──────── SOURCE DATA ────────

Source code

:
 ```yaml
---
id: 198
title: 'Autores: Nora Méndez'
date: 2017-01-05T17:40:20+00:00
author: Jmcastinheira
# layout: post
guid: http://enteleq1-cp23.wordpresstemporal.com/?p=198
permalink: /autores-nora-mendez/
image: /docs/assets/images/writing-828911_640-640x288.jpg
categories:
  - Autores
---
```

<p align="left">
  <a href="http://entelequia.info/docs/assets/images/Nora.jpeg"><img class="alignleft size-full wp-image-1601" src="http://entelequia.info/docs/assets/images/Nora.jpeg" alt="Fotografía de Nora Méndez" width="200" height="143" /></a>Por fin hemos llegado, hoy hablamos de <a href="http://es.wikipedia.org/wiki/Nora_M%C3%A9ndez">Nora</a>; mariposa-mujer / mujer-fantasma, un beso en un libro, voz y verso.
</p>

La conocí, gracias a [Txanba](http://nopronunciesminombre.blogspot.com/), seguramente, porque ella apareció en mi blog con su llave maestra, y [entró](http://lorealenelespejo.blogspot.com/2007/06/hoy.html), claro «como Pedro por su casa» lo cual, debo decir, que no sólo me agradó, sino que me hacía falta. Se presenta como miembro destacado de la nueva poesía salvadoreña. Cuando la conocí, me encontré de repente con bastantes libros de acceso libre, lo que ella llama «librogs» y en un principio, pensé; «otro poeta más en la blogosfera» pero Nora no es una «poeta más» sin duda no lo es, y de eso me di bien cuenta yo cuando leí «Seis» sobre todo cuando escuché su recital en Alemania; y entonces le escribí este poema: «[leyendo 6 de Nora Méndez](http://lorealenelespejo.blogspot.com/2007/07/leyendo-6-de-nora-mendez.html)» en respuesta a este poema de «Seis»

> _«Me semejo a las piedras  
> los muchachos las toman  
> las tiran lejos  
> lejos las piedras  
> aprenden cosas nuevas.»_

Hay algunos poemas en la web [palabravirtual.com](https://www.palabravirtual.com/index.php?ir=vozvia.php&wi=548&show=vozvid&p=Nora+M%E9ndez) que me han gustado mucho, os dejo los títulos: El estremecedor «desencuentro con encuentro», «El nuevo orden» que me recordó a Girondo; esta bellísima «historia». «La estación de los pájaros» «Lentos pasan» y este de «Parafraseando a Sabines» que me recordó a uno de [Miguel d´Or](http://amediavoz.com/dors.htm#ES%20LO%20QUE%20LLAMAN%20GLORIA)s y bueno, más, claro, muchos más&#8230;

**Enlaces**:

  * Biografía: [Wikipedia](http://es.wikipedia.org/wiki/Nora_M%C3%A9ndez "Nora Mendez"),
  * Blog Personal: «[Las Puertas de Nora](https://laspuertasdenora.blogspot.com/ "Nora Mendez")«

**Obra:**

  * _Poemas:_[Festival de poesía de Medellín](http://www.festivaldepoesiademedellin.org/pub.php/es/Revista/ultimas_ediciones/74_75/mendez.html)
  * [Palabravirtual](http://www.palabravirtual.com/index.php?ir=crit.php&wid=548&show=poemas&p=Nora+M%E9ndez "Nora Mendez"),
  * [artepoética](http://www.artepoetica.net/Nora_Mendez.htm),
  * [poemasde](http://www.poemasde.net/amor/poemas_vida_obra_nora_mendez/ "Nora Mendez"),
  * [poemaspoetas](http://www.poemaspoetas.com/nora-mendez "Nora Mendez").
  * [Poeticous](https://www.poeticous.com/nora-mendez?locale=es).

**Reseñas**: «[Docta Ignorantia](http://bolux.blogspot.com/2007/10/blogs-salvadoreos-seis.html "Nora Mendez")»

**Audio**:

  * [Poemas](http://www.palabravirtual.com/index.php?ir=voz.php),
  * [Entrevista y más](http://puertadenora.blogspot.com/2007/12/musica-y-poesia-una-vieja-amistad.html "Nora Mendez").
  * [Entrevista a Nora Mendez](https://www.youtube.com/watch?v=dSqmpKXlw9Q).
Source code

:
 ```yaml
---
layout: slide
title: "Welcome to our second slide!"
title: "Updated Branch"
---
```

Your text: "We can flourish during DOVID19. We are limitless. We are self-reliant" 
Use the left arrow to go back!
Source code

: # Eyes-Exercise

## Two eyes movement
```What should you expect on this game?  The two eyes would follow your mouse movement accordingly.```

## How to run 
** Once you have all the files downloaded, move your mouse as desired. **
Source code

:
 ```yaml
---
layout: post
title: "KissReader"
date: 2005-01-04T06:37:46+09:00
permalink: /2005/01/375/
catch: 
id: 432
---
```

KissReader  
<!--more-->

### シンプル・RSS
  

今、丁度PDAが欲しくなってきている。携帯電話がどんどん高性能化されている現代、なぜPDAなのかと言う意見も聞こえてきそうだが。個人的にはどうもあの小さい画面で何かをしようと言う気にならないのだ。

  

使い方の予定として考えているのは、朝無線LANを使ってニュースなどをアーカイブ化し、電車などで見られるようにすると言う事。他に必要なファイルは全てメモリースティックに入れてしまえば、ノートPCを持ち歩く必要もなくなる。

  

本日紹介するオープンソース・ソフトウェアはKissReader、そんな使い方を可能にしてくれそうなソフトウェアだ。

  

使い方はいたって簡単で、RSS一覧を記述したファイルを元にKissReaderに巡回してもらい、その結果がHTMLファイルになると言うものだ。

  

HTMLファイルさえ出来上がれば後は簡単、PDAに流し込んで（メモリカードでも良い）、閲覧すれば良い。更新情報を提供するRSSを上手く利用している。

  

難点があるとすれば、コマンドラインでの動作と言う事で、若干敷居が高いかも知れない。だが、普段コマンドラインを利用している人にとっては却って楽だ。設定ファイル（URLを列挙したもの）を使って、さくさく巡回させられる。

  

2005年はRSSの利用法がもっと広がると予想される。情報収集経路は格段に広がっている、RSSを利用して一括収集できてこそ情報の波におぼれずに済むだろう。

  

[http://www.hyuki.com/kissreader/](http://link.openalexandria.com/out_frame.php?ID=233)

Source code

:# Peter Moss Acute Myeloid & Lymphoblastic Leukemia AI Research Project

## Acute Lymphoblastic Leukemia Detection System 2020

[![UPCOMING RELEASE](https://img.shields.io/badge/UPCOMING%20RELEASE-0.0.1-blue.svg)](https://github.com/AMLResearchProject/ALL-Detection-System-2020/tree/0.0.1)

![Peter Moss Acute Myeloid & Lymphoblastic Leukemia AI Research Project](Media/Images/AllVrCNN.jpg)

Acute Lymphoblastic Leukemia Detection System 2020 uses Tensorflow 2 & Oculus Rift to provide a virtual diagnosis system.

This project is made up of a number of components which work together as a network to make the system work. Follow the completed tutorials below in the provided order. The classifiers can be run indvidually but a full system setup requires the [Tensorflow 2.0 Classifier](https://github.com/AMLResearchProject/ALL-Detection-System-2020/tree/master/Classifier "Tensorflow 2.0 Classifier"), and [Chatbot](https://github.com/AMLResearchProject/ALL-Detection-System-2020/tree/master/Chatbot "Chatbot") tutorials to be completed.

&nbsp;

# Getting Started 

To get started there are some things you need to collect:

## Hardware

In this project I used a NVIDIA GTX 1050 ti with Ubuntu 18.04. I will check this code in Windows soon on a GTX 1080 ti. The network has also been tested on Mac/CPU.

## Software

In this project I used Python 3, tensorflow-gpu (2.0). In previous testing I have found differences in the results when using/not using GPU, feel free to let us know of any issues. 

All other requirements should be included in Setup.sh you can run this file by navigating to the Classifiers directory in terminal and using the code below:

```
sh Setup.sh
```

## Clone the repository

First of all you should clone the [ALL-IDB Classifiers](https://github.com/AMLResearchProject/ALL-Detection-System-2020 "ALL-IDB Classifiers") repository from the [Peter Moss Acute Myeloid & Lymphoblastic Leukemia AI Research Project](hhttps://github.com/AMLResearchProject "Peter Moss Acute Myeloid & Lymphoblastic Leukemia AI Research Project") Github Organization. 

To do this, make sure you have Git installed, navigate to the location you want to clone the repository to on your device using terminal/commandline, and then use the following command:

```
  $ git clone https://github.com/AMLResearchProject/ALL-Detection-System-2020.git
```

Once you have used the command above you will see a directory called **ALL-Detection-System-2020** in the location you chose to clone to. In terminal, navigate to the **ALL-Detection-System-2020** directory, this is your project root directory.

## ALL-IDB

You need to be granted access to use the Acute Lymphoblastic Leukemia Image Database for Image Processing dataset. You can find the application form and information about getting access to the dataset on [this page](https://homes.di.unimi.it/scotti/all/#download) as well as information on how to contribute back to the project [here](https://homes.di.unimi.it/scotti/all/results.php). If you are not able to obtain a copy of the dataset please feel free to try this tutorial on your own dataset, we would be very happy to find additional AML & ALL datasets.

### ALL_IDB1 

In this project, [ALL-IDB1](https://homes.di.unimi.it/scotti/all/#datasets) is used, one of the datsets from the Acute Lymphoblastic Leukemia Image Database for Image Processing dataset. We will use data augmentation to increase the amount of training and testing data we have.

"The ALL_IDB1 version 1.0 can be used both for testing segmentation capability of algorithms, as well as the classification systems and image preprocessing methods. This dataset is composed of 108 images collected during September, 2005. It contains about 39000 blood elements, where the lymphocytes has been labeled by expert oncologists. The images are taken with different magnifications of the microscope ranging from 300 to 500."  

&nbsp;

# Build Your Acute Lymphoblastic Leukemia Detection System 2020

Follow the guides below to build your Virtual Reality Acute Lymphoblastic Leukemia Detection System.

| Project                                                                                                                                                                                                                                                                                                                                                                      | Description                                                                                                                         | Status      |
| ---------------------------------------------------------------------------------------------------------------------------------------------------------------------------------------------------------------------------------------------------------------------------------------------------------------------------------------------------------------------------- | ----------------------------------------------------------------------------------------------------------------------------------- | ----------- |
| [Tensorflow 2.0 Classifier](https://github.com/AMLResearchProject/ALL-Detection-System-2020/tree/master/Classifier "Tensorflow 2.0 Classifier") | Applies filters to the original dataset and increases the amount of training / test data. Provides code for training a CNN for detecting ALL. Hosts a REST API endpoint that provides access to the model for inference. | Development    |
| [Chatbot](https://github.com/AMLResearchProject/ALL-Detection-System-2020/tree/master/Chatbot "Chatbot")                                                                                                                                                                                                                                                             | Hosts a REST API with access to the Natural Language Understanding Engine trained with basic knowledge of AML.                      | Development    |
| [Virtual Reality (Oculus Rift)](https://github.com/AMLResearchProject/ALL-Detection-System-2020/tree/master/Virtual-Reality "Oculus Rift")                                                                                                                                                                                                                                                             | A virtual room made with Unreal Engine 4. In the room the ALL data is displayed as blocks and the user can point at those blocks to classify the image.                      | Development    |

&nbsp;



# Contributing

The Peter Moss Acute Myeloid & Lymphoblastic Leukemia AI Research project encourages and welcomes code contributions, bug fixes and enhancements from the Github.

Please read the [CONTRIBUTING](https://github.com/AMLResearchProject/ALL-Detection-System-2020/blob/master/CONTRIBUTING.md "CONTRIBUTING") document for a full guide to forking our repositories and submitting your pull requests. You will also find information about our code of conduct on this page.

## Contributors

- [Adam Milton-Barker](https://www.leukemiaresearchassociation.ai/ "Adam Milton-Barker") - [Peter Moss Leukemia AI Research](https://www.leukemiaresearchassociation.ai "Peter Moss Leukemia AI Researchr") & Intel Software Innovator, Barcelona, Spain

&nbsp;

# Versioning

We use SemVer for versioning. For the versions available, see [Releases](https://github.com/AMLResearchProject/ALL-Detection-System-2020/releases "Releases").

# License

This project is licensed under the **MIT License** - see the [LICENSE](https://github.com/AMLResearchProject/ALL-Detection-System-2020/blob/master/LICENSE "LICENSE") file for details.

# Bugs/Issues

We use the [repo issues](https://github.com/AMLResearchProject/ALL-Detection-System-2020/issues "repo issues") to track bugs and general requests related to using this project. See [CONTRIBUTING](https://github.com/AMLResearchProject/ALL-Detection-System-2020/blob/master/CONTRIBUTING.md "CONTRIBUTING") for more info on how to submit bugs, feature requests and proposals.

────────

PROBLEM TO SOLVE :: The entries above hold the needed span. Transcribe exactly the lines from the one with "### シンプル・RSS" to the one with "Acute Lymphoblastic Leukemia Detection System 2020 uses", both included.

ANSWER TO THIS EXERCISE ::
### シンプル・RSS
  

今、丁度PDAが欲しくなってきている。携帯電話がどんどん高性能化されている現代、なぜPDAなのかと言う意見も聞こえてきそうだが。個人的にはどうもあの小さい画面で何かをしようと言う気にならないのだ。

  

使い方の予定として考えているのは、朝無線LANを使ってニュースなどをアーカイブ化し、電車などで見られるようにすると言う事。他に必要なファイルは全てメモリースティックに入れてしまえば、ノートPCを持ち歩く必要もなくなる。

  

本日紹介するオープンソース・ソフトウェアはKissReader、そんな使い方を可能にしてくれそうなソフトウェアだ。

  

使い方はいたって簡単で、RSS一覧を記述したファイルを元にKissReaderに巡回してもらい、その結果がHTMLファイルになると言うものだ。

  

HTMLファイルさえ出来上がれば後は簡単、PDAに流し込んで（メモリカードでも良い）、閲覧すれば良い。更新情報を提供するRSSを上手く利用している。

  

難点があるとすれば、コマンドラインでの動作と言う事で、若干敷居が高いかも知れない。だが、普段コマンドラインを利用している人にとっては却って楽だ。設定ファイル（URLを列挙したもの）を使って、さくさく巡回させられる。

  

2005年はRSSの利用法がもっと広がると予想される。情報収集経路は格段に広がっている、RSSを利用して一括収集できてこそ情報の波におぼれずに済むだろう。

  

[http://www.hyuki.com/kissreader/](http://link.openalexandria.com/out_frame.php?ID=233)

Source code

:# Peter Moss Acute Myeloid & Lymphoblastic Leukemia AI Research Project

## Acute Lymphoblastic Leukemia Detection System 2020

[![UPCOMING RELEASE](https://img.shields.io/badge/UPCOMING%20RELEASE-0.0.1-blue.svg)](https://github.com/AMLResearchProject/ALL-Detection-System-2020/tree/0.0.1)

![Peter Moss Acute Myeloid & Lymphoblastic Leukemia AI Research Project](Media/Images/AllVrCNN.jpg)

Acute Lymphoblastic Leukemia Detection System 2020 uses Tensorflow 2 & Oculus Rift to provide a virtual diagnosis system.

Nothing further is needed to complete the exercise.